Filter the entries for the word "linkMacro". Copy each line in which it occurs.

═════ Provided data ═════

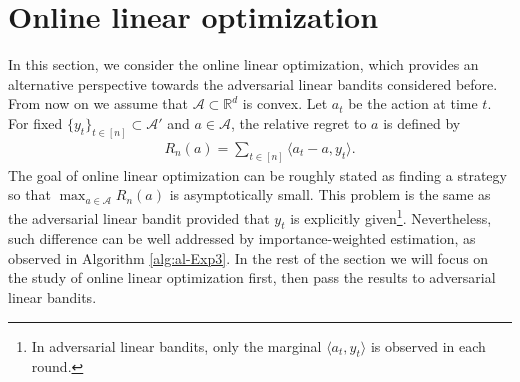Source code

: \documentclass[10pt, openright]{book}
\numberwithin{equation}{section}
\theoremstyle{plain}
\theoremstyle{definition}
\def\R{{\mathbb R}}
\def\R{{\mathbb R}}
\begin{document}
\section{Online linear optimization}

In this section, we consider the online linear optimization, which provides an alternative perspective towards the adversarial linear bandits considered before. 
From now on we assume that $\mathcal A\subset\R^d$ is convex. 
Let $a_t$ be the action at time $t$. For fixed $\{y_t\}_{t\in [n]}\subset \mathcal A'$ and $a\in\mathcal A$, the relative regret to $a$ is defined by 
\begin{align*}
R_n(a) = \sum_{t\in [n]}\langle a_t-a, y_t\rangle. 
\end{align*}
The goal of online linear optimization can be roughly stated as finding a strategy so that $\max_{a\in\mathcal A}R_n(a)$ is asymptotically small. This problem is the same as the adversarial linear bandit provided that $y_t$ is explicitly given\footnote{In adversarial linear bandits, only the marginal $\langle a_t, y_t\rangle$ is observed in each round.}. 
Nevertheless, such difference can be well addressed by importance-weighted estimation, as observed in Algorithm \ref{alg:al-Exp3}. 
In the rest of the section we will focus on the study of online linear optimization first, then pass the results to adversarial linear bandits. 
\end{document}
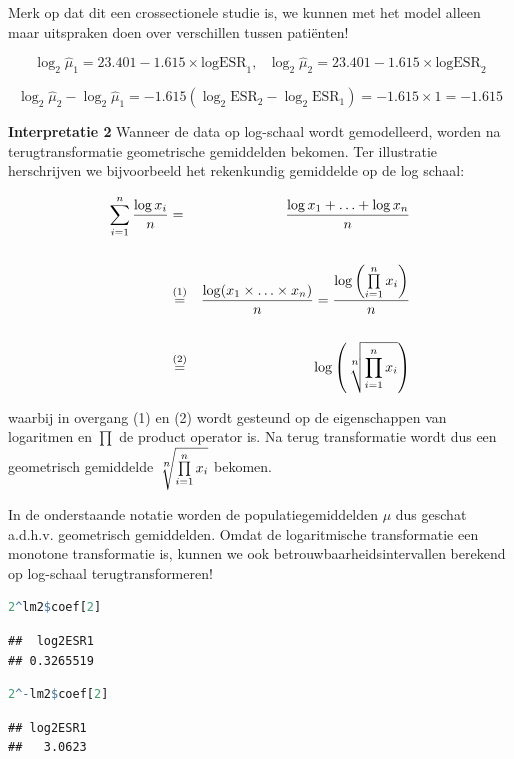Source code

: \documentclass[
  12pt,dutch,coursenotes]{book}
\begin{document}
Merk op dat dit een crossectionele studie is, we kunnen met het model alleen maar uitspraken doen over verschillen tussen patiënten!

\[\log_2 \hat\mu_1=23.401  -1.615 \times \text{logESR}_1,\text{ } \log_2 \hat\mu_2=23.401  -1.615 \times \text{logESR}_2 \]

\[\log_2 \hat\mu_2-\log_2 \hat\mu_1=  -1.615 (\log_2 \text{ESR}_2-\log_2 \text{ESR}_1) = -1.615 \times 1 = -1.615\]

\textbf{Interpretatie 2}
Wanneer de data op log-schaal wordt gemodelleerd, worden na terugtransformatie geometrische gemiddelden bekomen.
Ter illustratie herschrijven we bijvoorbeeld het rekenkundig gemiddelde op de log schaal:

\begin{eqnarray*}
\sum\limits_{i=1}^n \frac{\log x_i}{n}&=&\frac{\log x_1 + \ldots + \log x_n}{n}\\\\
&\stackrel{(1)}{=}&\frac{\log(x_1 \times \ldots \times x_n)}{n}=\frac{\log\left(\prod\limits_{i=1}^n x_i\right)}{n}\\\\
&\stackrel{(2)}{=}&\log \left(\sqrt[\leftroot{-1}\uproot{2}\scriptstyle n]{\prod\limits_{i=1}^n x_i}\right)
\end{eqnarray*}

waarbij in overgang (1) en (2) wordt gesteund op de eigenschappen van logaritmen en \(\prod\) de product operator is.
Na terug transformatie wordt dus een geometrisch gemiddelde \(\sqrt[\leftroot{-1}\uproot{2}\scriptstyle n]{\prod\limits_{i=1}^n x_i}\) bekomen.

In de onderstaande notatie worden de populatiegemiddelden \(\mu\) dus geschat a.d.h.v. geometrisch gemiddelden.
Omdat de logaritmische transformatie een monotone transformatie is, kunnen we ook betrouwbaarheidsintervallen berekend op log-schaal terugtransformeren!

\begin{lstlisting}[language=R]
2^lm2$coef[2]
\end{lstlisting}

\begin{lstlisting}
##  log2ESR1 
## 0.3265519
\end{lstlisting}

\begin{lstlisting}[language=R]
2^-lm2$coef[2]
\end{lstlisting}

\begin{lstlisting}
## log2ESR1 
##   3.0623
\end{lstlisting}
\end{document}
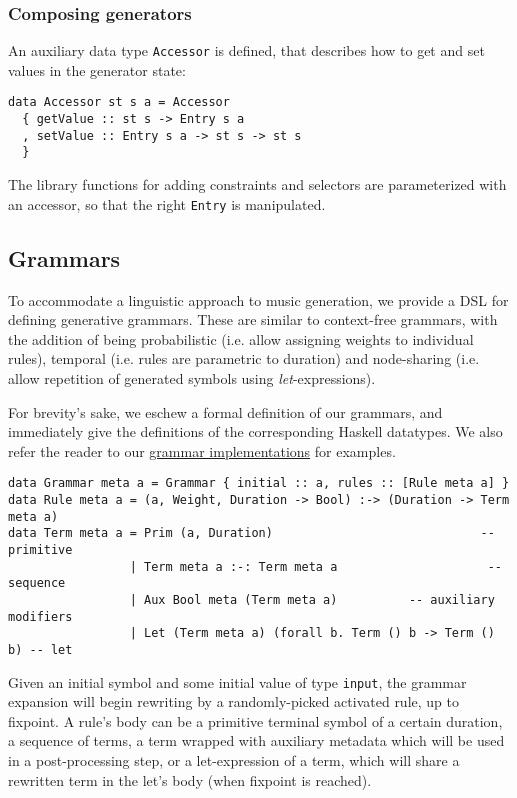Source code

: \documentclass[11pt,a4paper]{article}
\newcommand{\icode}[1]{\texttt{#1}}
\begin{document}
\subsubsection{Composing generators}
An auxiliary data type \icode{Accessor} is defined, that describes how to get and set values in the generator state:
\begin{verbatim}
data Accessor st s a = Accessor
  { getValue :: st s -> Entry s a
  , setValue :: Entry s a -> st s -> st s
  }
\end{verbatim}

The library functions for adding constraints and selectors are parameterized with an accessor, so that the right \icode{Entry} is manipulated.

\subsection{Grammars}
To accommodate a linguistic approach to music generation, we provide a DSL for defining generative grammars. These are similar to context-free grammars, with the addition of being probabilistic (i.e. allow assigning weights to individual rules), temporal (i.e. rules are parametric to duration) and node-sharing (i.e. allow repetition of generated symbols using \textit{let}-expressions).

For brevity's sake, we eschew a formal definition of our grammars, and immediately give the definitions of the corresponding Haskell datatypes. We also refer the reader to our \href{https://github.com/omelkonian/AlgoRhythm/blob/master/AlgoRhythm/src/Grammar}{grammar implementations} for examples.
\begin{verbatim}
data Grammar meta a = Grammar { initial :: a, rules :: [Rule meta a] }
data Rule meta a = (a, Weight, Duration -> Bool) :-> (Duration -> Term meta a)
data Term meta a = Prim (a, Duration)                             -- primitive
                 | Term meta a :-: Term meta a                     -- sequence
                 | Aux Bool meta (Term meta a)          -- auxiliary modifiers
                 | Let (Term meta a) (forall b. Term () b -> Term () b) -- let
\end{verbatim}

Given an initial symbol and some initial value of type \icode{input}, the grammar expansion will begin rewriting by a randomly-picked activated rule, up to fixpoint. A rule's body can be a primitive terminal symbol of a certain duration, a sequence of terms, a term wrapped with auxiliary metadata which will be used in a post-processing step, or a let-expression of a term, which will share a rewritten term in the let's body (when fixpoint is reached).
\end{document}
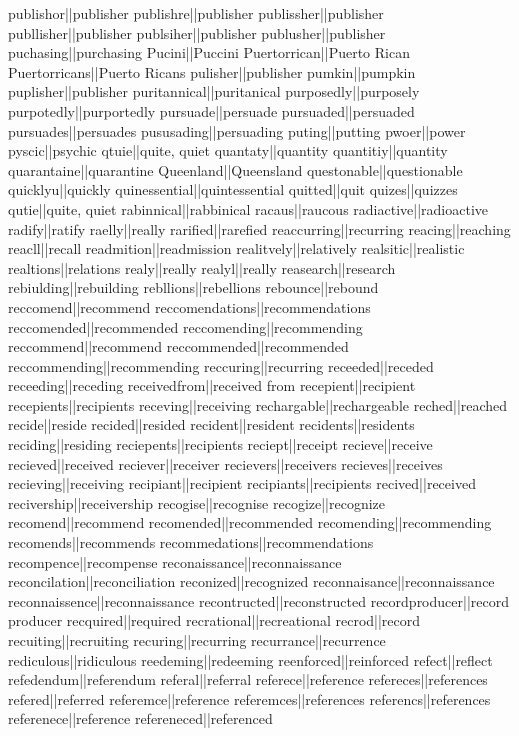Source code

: publishor||publisher
publishre||publisher
publissher||publisher
publlisher||publisher
publsiher||publisher
publusher||publisher
puchasing||purchasing
Pucini||Puccini
Puertorrican||Puerto Rican
Puertorricans||Puerto Ricans
pulisher||publisher
pumkin||pumpkin
puplisher||publisher
puritannical||puritanical
purposedly||purposely
purpotedly||purportedly
pursuade||persuade
pursuaded||persuaded
pursuades||persuades
pususading||persuading
puting||putting
pwoer||power
pyscic||psychic
qtuie||quite, quiet
quantaty||quantity
quantitiy||quantity
quarantaine||quarantine
Queenland||Queensland
questonable||questionable
quicklyu||quickly
quinessential||quintessential
quitted||quit
quizes||quizzes
qutie||quite, quiet
rabinnical||rabbinical
racaus||raucous
radiactive||radioactive
radify||ratify
raelly||really
rarified||rarefied
reaccurring||recurring
reacing||reaching
reacll||recall
readmition||readmission
realitvely||relatively
realsitic||realistic
realtions||relations
realy||really
realyl||really
reasearch||research
rebiulding||rebuilding
rebllions||rebellions
rebounce||rebound
reccomend||recommend
reccomendations||recommendations
reccomended||recommended
reccomending||recommending
reccommend||recommend
reccommended||recommended
reccommending||recommending
reccuring||recurring
receeded||receded
receeding||receding
receivedfrom||received from
recepient||recipient
recepients||recipients
receving||receiving
rechargable||rechargeable
reched||reached
recide||reside
recided||resided
recident||resident
recidents||residents
reciding||residing
reciepents||recipients
reciept||receipt
recieve||receive
recieved||received
reciever||receiver
recievers||receivers
recieves||receives
recieving||receiving
recipiant||recipient
recipiants||recipients
recived||received
recivership||receivership
recogise||recognise
recogize||recognize
recomend||recommend
recomended||recommended
recomending||recommending
recomends||recommends
recommedations||recommendations
recompence||recompense
reconaissance||reconnaissance
reconcilation||reconciliation
reconized||recognized
reconnaisance||reconnaissance
reconnaissence||reconnaissance
recontructed||reconstructed
recordproducer||record producer
recquired||required
recrational||recreational
recrod||record
recuiting||recruiting
recuring||recurring
recurrance||recurrence
rediculous||ridiculous
reedeming||redeeming
reenforced||reinforced
refect||reflect
refedendum||referendum
referal||referral
referece||reference
refereces||references
refered||referred
referemce||reference
referemces||references
referencs||references
referenece||reference
refereneced||referenced
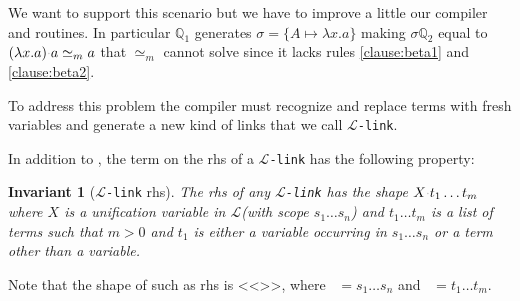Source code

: \documentclass[sigconf,natbib=false,review]{acmart}
\newtheorem{invariant}{Invariant}
\newcommand{\appsep}{\ensuremath{\textcolor{lightgray}{\cdot}}}
\newcommand{\UnifRel}{\ensuremath{\simeq}}
\newcommand{\Ue}{\ensuremath{\UnifRel_m}\xspace}
\newcommand{\llambda}{\ensuremath{\mathcal{L}}\xspace}
\newcommand{\linkMacro}[1]{\ensuremath{#1}\texttt{-link}\xspace}
\newcommand{\linkbeta}{\linkMacro{\llambda}}
\newcommand{\rhs}{rhs\xspace}
\newcommand{\linkStore}{\texorpdfstring{\ensuremath{\mathbb{L}}\xspace}{L}}
\newcommand{\foUnifPb}{\ensuremath{\mathbb{P}}\xspace}
\newcommand{\hoUnifPb}{\ensuremath{\mathbb{Q}}\xspace}
\begin{document}

\noindent
We want to support this scenario but we have to improve a little our compiler
and \progress routines.
In particular $\hoUnifPb_1$ generates $\sigma = \{ A
\mapsto \lambda x. a\}$ making $\sigma\hoUnifPb_2$ equal to
$(\lambda x. a) \appsep a \Ue a$ that \Ue{} cannot solve since it
lacks rules \ref{clause:beta1} and \ref{clause:beta2}.

To address this problem the compiler must recognize and replace
\notllambda terms with fresh variables and generate a new kind of links
that we call \linkbeta.

In addition to , the term on the \rhs of a \linkbeta
has the following property:

\newcommand{\rhsBetaHead}{\ensuremath{X_{s_1\dots s_n}}}
\newcommand{\rhsBeta}{\ensuremath{\rhsBetaHead\appsep t_1\dots t_m}\xspace}

\begin{invariant}[\linkbeta \rhs]
  The \rhs of any \linkbeta has the shape $X\appsep t_1\dots t_m$
  where $X$ is a unification variable in \llambda (with scope $s_1\dots s_n$)
  and $t_1\dots t_m$ is a list of terms such that $m>0$ and
  $t_1$ is either a variable occurring in $s_1\dots s_n$ or
  a term other than a variable.
  \label{inv:beta-rhs}
\end{invariant}

\noindent Note that the shape of such as \rhs is
  <<>>, where ~$= s_1\dots s_n$
  and ~$=t_1\dots t_m$.
  


\end{document}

═════

- _Answer_
\newcommand{\linkMacro}[1]{\ensuremath{#1}\texttt{-link}\xspace}
\newcommand{\linkbeta}{\linkMacro{\llambda}}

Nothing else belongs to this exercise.